07.08.2015, 14:14

Une étude neuchâteloise montre que l'homme n'a pas d'impact sur la violence des singes

chargement
Par ATS

Université L'institut de biologie de l'Université de Neuchâtel publie une étude sur la violence létale chez les chimpanzés. Résultat: l'homme n'a pas d'influence sur les coups de sang chez les primates.

La violence létale chez les chimpanzés est un comportement adaptatif normal et n'est pas due à l'influence humaine. C'est la conclusion d'une équipe internationale de chercheurs avec participation suisse publiée dans la revue "Nature".

L'équipe codirigée par Klaus Zuberbühler, de l'Institut de biologie de l'Université de Neuchâtel, s'est penchée sur 18 communautés de chimpanzés et quatre de bonobos suivies depuis plus de 50 ans. Seul un bonobo a été tué durant ce laps de temps, contre 152 chimpanzés dans quinze communautés différentes.
Résultats: les scientifiques n'ont trouvé aucun lien entre ces accès de violence meurtrière, leurs variations et un éventuel impact humain. Ils augmentent lorsque la population de singes augmente et dans les groupes avec une forte proportion de mâles. La plupart sont le fait de mâles (92%) contre d'autres mâles de groupes voisins. Les victimes sont à 73% des mâles.

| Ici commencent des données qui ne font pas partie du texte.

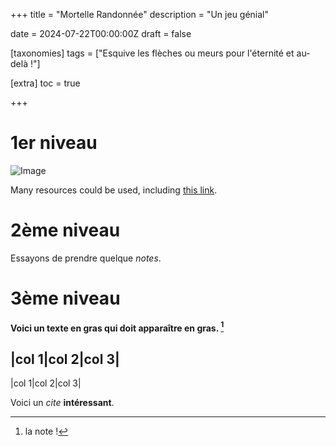 +++
title = "Mortelle Randonnée"
description = "Un jeu génial"

date = 2024-07-22T00:00:00Z
draft = false

[taxonomies]
tags = ["Esquive les flèches ou meurs pour l'éternité et au-delà !"]

[extra]
toc = true


+++

# 1er niveau

![Image](https://biodiversitypmc.sibils.org/img/logo_banner.7ff68d4d.png) 

<p> Many resources could be used, including 
<a href="https://biodiversitypmc.sibils.org/" rel="noreferrer">this link</a>. <br></p>

# 2ème niveau

Essayons de prendre quelque *notes*.

# 3ème niveau

**Voici un texte en gras qui doit apparaître en gras. [^1]**


|col 1|col 2|col 3|
-------------------
|col 1|col 2|col 3|



[^1]: la note !

Voici un *cite* **intéressant**. 





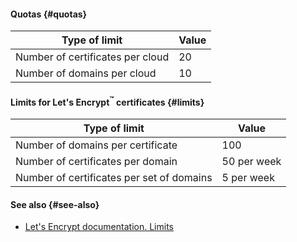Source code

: #### Quotas {#quotas}

| Type of limit | Value |
| ----- | ----- |
| Number of certificates per cloud | 20 |
| Number of domains per cloud | 10 |

#### Limits for Let's Encrypt<sup>™</sup> certificates {#limits}

| Type of limit | Value |
| ----- | ----- |
| Number of domains per certificate | 100 |
| Number of certificates per domain | 50 per week |
| Number of certificates per set of domains | 5 per week |

#### See also {#see-also}

- [Let's Encrypt documentation. Limits](https://letsencrypt.org/docs/rate-limits/)

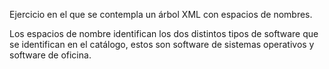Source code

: Ejercicio en el que se contempla un árbol XML con espacios de nombres.

Los espacios de nombre identifican los dos distintos tipos de software que se identifican en el catálogo,
estos son software de sistemas operativos y software de oficina.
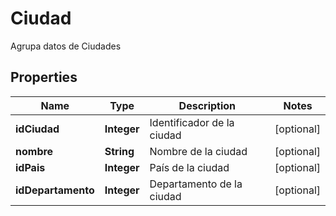 

# Ciudad

Agrupa datos de Ciudades

## Properties

| Name | Type | Description | Notes |
|------------ | ------------- | ------------- | -------------|
|**idCiudad** | **Integer** | Identificador de la ciudad |  [optional] |
|**nombre** | **String** | Nombre de la ciudad |  [optional] |
|**idPais** | **Integer** | País de la ciudad |  [optional] |
|**idDepartamento** | **Integer** | Departamento de la ciudad |  [optional] |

Meilleur accès aux femelles

Pour les scientifiques, il s'agit donc clairement de stratégies adaptatives visant un meilleur accès à la nourriture et aux femelles par élimination de la compétition. L'autre hypothèse proposée jusqu'ici, l'influence des activités humaines sur l'habitat et les sources de nourriture, est donc à rejeter, selon les chercheurs.
"Pour les primatologues, la chose était assez claire depuis longtemps", a indiqué à l'ats M. Zuberbühler. "Avec 30 homicides par an sur une population de 100'000 individus chez les chimpanzés, on se situe dans des proportions qui sont également observables chez l'être humain", a ajouté le chercheur. En Colombie en 2012, par exemple.

Cette étude sur nos plus proches cousins a le mérite de montrer qu'il y a beaucoup de violence chez les animaux, et que celle-ci a des racines biologiques et évolutives profondes. La différence avec les bonobos s'explique par le fait que chez cette espèce, les femelles forment des alliances auxquelles les mâles ont peur de s'attaquer, d'où un système plus stable et moins violent, conclut M. Zuberbühler.

 


Résumé du jour

Ne ratez plus rien de l'actualité locale !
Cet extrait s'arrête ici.